Updated: March 13, 2026

gold rises after weak jobs report

Gold markets experienced a volatile week as geopolitical tensions, shifting monetary policy expectations, and economic data moved investors between risk and safety. Gold rises after weak jobs report data showed the U.S. labor market unexpectedly lost jobs in February, strengthening expectations that the Federal Reserve may be forced to cut interest rates later this year. At the same time, escalating conflict in the Middle East, supply chain disruptions, and policy battles over crypto and banking added new layers of uncertainty to global markets.

Monday (3.02.26): Gold edged higher but pulled back from overnight highs as a surging U.S. dollar — now at a five-week high — and rising yields put pressure on precious metals. April gold was still up about $65 to roughly $5,311, but nearly $100 below its overnight peak, while March silver tumbled about $4.88 to around $87.65 as traders took profits and liquidated long positions. The bigger backdrop: war-driven oil spikes are reigniting inflation fears, pushing traders to scale back expectations for rate cuts across the U.S., U.K., and Europe — a shift that’s boosting the dollar and bond yields while making life tougher for metals.

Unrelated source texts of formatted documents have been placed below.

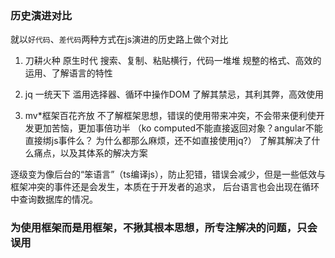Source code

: ### 历史演进对比
就以`好代码`、`差代码`两种方式在js演进的历史路上做个对比

1. 刀耕火种 原生时代
    搜索、复制、粘贴横行，代码一堆堆
    规整的格式、高效的运用、了解语言的特性

2. jq 一统天下
    滥用选择器、循环中操作DOM
    了解其禁忌，其利其弊，高效使用

3. mv*框架百花齐放
    不了解框架思想，错误的使用带来冲突，不会带来便利使开发更加苦恼，更加事倍功半
        （ko computed不能直接返回对象？angular不能直接绑js事件么？ 为什么都那么麻烦，还不如直接使用jq?）
    了解其解决了什么痛点，以及其体系的解决方案       

逐级变为像后台的“笨语言”（ts编译js），防止犯错，错误会减少，但是一些低效与框架冲突的事件还是会发生，本质在于开发者的追求，
后台语言也会出现在循环中查询数据库的情况。

### 为使用框架而是用框架，不揪其根本思想，所专注解决的问题，只会误用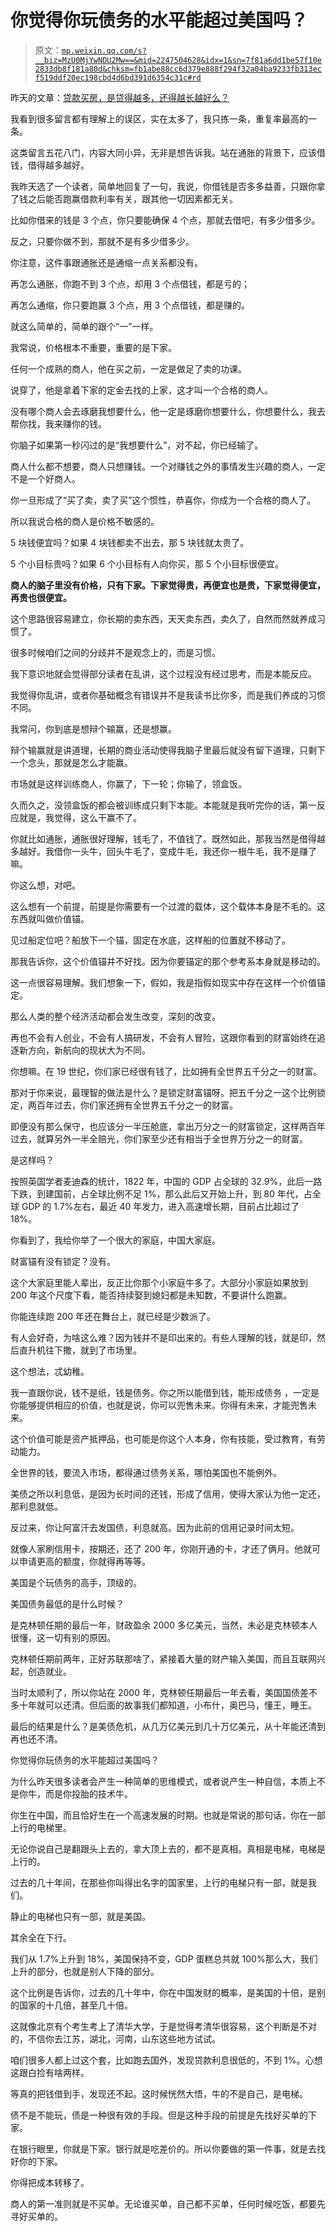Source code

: # 你觉得你玩债务的水平能超过美国吗？

> 原文：[`mp.weixin.qq.com/s?__biz=MzU0MjYwNDU2Mw==&mid=2247504628&idx=1&sn=7f81a6dd1be57f10e2833db8f181a80d&chksm=fb1abe88cc6d379e888f294f32a04ba9233fb313ecf519ddf20ec198cbd4d6bd391d6354c31c#rd`](http://mp.weixin.qq.com/s?__biz=MzU0MjYwNDU2Mw==&mid=2247504628&idx=1&sn=7f81a6dd1be57f10e2833db8f181a80d&chksm=fb1abe88cc6d379e888f294f32a04ba9233fb313ecf519ddf20ec198cbd4d6bd391d6354c31c#rd)

昨天的文章：[贷款买房，是贷得越多，还得越长越好么？](http://mp.weixin.qq.com/s?__biz=MzU0MjYwNDU2Mw==&mid=2247504623&idx=1&sn=ace9bd88387f0ec11acb83491062087f&chksm=fb1abe93cc6d37857f3ec7a9c7e6c3b0adde2431c8df10ab49340388a2a5ad6b1eab20962e1c&scene=21#wechat_redirect)

我看到很多留言都有理解上的误区，实在太多了，我只拣一条，重复率最高的一条。

这类留言五花八门，内容大同小异，无非是想告诉我。站在通胀的背景下，应该借钱，借得越多越好。 

我昨天选了一个读者，简单地回复了一句，我说，你借钱是否多多益善，只跟你拿了钱之后能否跑赢借款利率有关，跟其他一切因素都无关。 

比如你借来的钱是 3 个点，你只要能确保 4 个点，那就去借吧，有多少借多少。 

反之，只要你做不到，那就不是有多少借多少。

你注意，这件事跟通胀还是通缩一点关系都没有。 

再怎么通胀，你跑不到 3 个点，却用 3 个点借钱，都是亏的；

再怎么通缩，你只要跑赢 3 个点，用 3 个点借钱，都是赚的。

就这么简单的，简单的跟个“一”一样。

我常说，价格根本不重要，重要的是下家。

任何一个成熟的商人，他在买之前，一定是做足了卖的功课。

说穿了，他是拿着下家的定金去找的上家，这才叫一个合格的商人。 

没有哪个商人会去琢磨我想要什么，他一定是琢磨你想要什么，你想要什么，我去帮你找，我来赚你的钱。 

你脑子如果第一秒闪过的是“我想要什么”，对不起，你已经输了。 

商人什么都不想要，商人只想赚钱。一个对赚钱之外的事情发生兴趣的商人，一定不是一个好商人。

你一旦形成了“买了卖，卖了买”这个惯性，恭喜你，你成为一个合格的商人了。 

所以我说合格的商人是价格不敏感的。

5 块钱便宜吗？如果 4 块钱都卖不出去，那 5 块钱就太贵了。 

5 个小目标贵吗？如果 6 个小目标有人向你买，那 5 个小目标很便宜。

**商人的脑子里没有价格，只有下家。下家觉得贵，再便宜也是贵，下家觉得便宜，再贵也很便宜。** 

这个思路很容易建立，你长期的卖东西，天天卖东西，卖久了，自然而然就养成习惯了。 

很多时候咱们之间的分歧并不是观念上的，而是习惯。 

我下意识地就会觉得部分读者在乱讲，这个过程没有经过思考，而是本能反应。 

我觉得你乱讲，或者你基础概念有错误并不是我读书比你多，而是我们养成的习惯不同。 

我常问，你到底是想辩个输赢，还是想赢。 

辩个输赢就是讲道理，长期的商业活动使得我脑子里最后就没有留下道理，只剩下一个念头，那就是怎么才能赢。 

市场就是这样训练商人，你赢了，下一轮；你输了，领盒饭。 

久而久之，没领盒饭的都会被训练成只剩下本能。本能就是我听完你的话，第一反应就是，我觉得，这么干赢不了。 

你就比如通胀，通胀很好理解，钱毛了，不值钱了。既然如此，那我当然是借得越多越好。我借你一头牛，回头牛毛了，变成牛毛，我还你一根牛毛，我不是赚了嘛。

你这么想，对吧。

这么想有一个前提，前提是你需要有一个过渡的载体，这个载体本身是不毛的。这东西就叫做价值锚。 

见过船定位吧？船放下一个锚，固定在水底，这样船的位置就不移动了。

那我告诉你，这个价值锚并不好找。因为你要锚定的那个参考系本身就是移动的。

这一点很容易理解。我们想象一下，假如，我是指假如现实中存在这样一个价值锚定。 

那么人类的整个经济活动都会发生改变，深刻的改变。 

再也不会有人创业，不会有人搞研发，不会有人冒险，这跟你看到的财富始终在追逐新方向，新航向的现状大为不同。

你想嘛。在 19 世纪，你们家已经很有钱了，比如拥有全世界五千分之一的财富。 

那对于你来说，最理智的做法是什么？是锁定财富锚呀。把五千分之一这个比例锁定，两百年过去，你们家还拥有全世界五千分之一的财富。 

即便没有那么保守，也应该分一半压舱底，拿出万分之一的财富锁定，这样两百年过去，就算另外一半全赔光，你们家至少还有相当于全世界万分之一的财富。 

是这样吗？

按照英国学者麦迪森的统计，1822 年，中国的 GDP 占全球的 32.9%，此后一路下跌，到建国前，占全球比例不足 1%，那么此后又开始上升，到 80 年代，占全球 GDP 的 1.7%左右，最近 40 年发力，进入高速增长期，目前占比超过了 18%。

你看到了，我给你举了一个很大的家庭，中国大家庭。

财富锚有没有锁定？没有。

这个大家庭里能人辈出，反正比你那个小家庭牛多了。大部分小家庭如果放到 200 年这个尺度下看，能否持续娶到媳妇都是未知数，不要讲什么跑赢。 

你能连续跑 200 年还在舞台上，就已经是少数派了。 

有人会好奇，为啥这么难？因为钱并不是印出来的。有些人理解的钱，就是印，然后直升机往下撒，就到了市场里。

这个想法，忒幼稚。

我一直跟你说，钱不是纸，钱是债务。你之所以能借到钱，能形成债务 ，一定是你能够提供相应的价值，也就是说，你可以兜售未来。你得有未来，才能兜售未来。

这个价值可能是资产抵押品，也可能是你这个人本身，你有技能，受过教育，有劳动能力。

全世界的钱，要流入市场，都得通过债务关系，哪怕美国也不能例外。

美债之所以利息低，是因为长时间的还钱，形成了信用，使得大家认为他一定还，那利息就低。

反过来，你让阿富汗去发国债，利息就高。因为此前的信用记录时间太短。 

就像人家刷信用卡，按期还，还了 200 年，你刚开通的卡，才还了俩月。他就可以申请更高的额度，你就得再等等。

美国是个玩债务的高手，顶级的。 

美国债务最低的是什么时候？

是克林顿任期的最后一年，财政盈余 2000 多亿美元，当然，未必是克林顿本人很懂，这一切有别的原因。

克林顿任期前两年，正好苏联那啥了，紧接着大量的财产输入美国，而且互联网兴起，创造就业。

当时太顺利了，所以你站在 2000 年，克林顿任期最后一年去看，美国国债差不多十年就可以还清。但后面的故事我们都知道，小布什，奥巴马，懂王，睡王。

最后的结果是什么？是美债危机，从几万亿美元到几十万亿美元，从十年能还清到再也还不清。

你觉得你玩债务的水平能超过美国吗？ 

为什么昨天很多读者会产生一种简单的思维模式，或者说产生一种自信，本质上不是你牛，而是你投胎的技术牛。 

你生在中国，而且恰好生在一个高速发展的时期。也就是常说的那句话，你在一部上行的电梯里。 

无论你说自己是翻跟头上去的，拿大顶上去的，都不是真相。真相是电梯，电梯是上行的。 

过去的几十年间，在那些你叫得出名字的国家里，上行的电梯只有一部，就是我们。 

静止的电梯也只有一部，就是美国。 

其余全在下行。

我们从 1.7%上升到 18%，美国保持不变，GDP 蛋糕总共就 100%那么大，我们上升的部分，也就是别人下降的部分。 

这个比例是告诉你，过去的几十年中，你在中国发财的概率，是美国的十倍，是别的国家的十几倍，甚至几十倍。

这就像北京有个考生考上了清华大学，于是觉得考清华很容易，这个判断是不对的，不信你去江苏，湖北，河南，山东这些地方试试。 

咱们很多人都上过这个套，比如跑去国外，发现贷款利息很低的，不到 1%。心想这跟白捡有啥两样。 

等真的把钱借到手，发现还不起。这时候恍然大悟，牛的不是自己，是电梯。

债不是不能玩，债是一种很有效的手段。但是这种手段的前提是先找好买单的下家。 

在银行眼里，你就是下家。银行就是吃差价的。所以你要做的第一件事，就是去找好你的下家。

你得把成本转移了。 

商人的第一准则就是不买单。无论谁买单，自己都不买单，任何时候吃饭，都要先寻好买单的。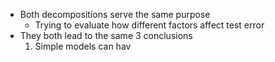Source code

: - Both decompositions serve the same purpose
	- Trying to evaluate how different factors affect test error
- They both lead to the same 3 conclusions
	1. Simple models can hav
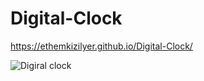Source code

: # Digital-Clock

https://ethemkizilyer.github.io/Digital-Clock/


![Digiral clock](https://user-images.githubusercontent.com/106928233/193197059-783b7548-237c-441b-ab48-7f5a0ca451db.gif)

Tuesday (3.03.26): Gold and silver tumbled Tuesday as the U.S. dollar ripped to a nine-month high and Treasury yields climbed, pulling investors toward cash and away from metals despite rising geopolitical tension. April gold fell about $191 to roughly $5,121, while March silver dropped $5.70 to around $82.60. The selloff came even as worries grow that the Middle East war could drag on longer than expected — with Iran reportedly deploying cheap drones to exhaust U.S. and Israeli missile defenses and threatening shipping through the Strait of Hormuz, a key artery for global energy supplies.

Wednesday (3.04.26): Gold and silver climbed Wednesday as investors rushed into safe havens amid escalating war in the Middle East. April gold rose about $37 to around $5,160, while March silver gained roughly $0.61 to about $83.49, though both metals cooled off their highs as short-term traders locked in profits. The backdrop: geopolitical shocks tend to drive defensive buying in metals, even as traders flip positions during intraday swings.

Thursday (3.05.26): Gold and silver slipped Thursday as a stronger U.S. dollar and rising Treasury yields took the shine off the metals, wiping out earlier safe-haven gains tied to the Iran war. April gold fell about $61 to roughly $5,073, while March silver dropped about $1.60 to around $81 as investors rotated toward dollar assets. Meanwhile, a geopolitical curveball hit the market: the Trump administration finalized a deal allowing Venezuela’s state miner Minerven to sell up to 1,000 kilograms of gold to Trafigura, which will funnel the metal to U.S. refineries — highlighting how politics, supply chains, and the gold trade are increasingly intertwined.

Friday (3.06.26): Gold and silver are ticking higher Friday morning as traders brace for the February U.S. jobs report—the biggest economic data drop of the month. April gold rose about $18 to roughly $5,097 while May silver climbed slightly, with safe-haven demand getting a boost from the escalating Iran conflict. The war is also disrupting global trade: Dubai gold is selling at discounts of up to $30 an ounce due to shipping chaos, the Strait of Hormuz is effectively closed, Brent crude has pushed above $86, and U.S. gasoline just jumped to its highest level in about 2½ years as energy supplies tighten. Meanwhile, economists expect the U.S. to add about 59,000 jobs in February—much slower than January’s 130,000—while unemployment holds near 4.3% and wage growth stays steady.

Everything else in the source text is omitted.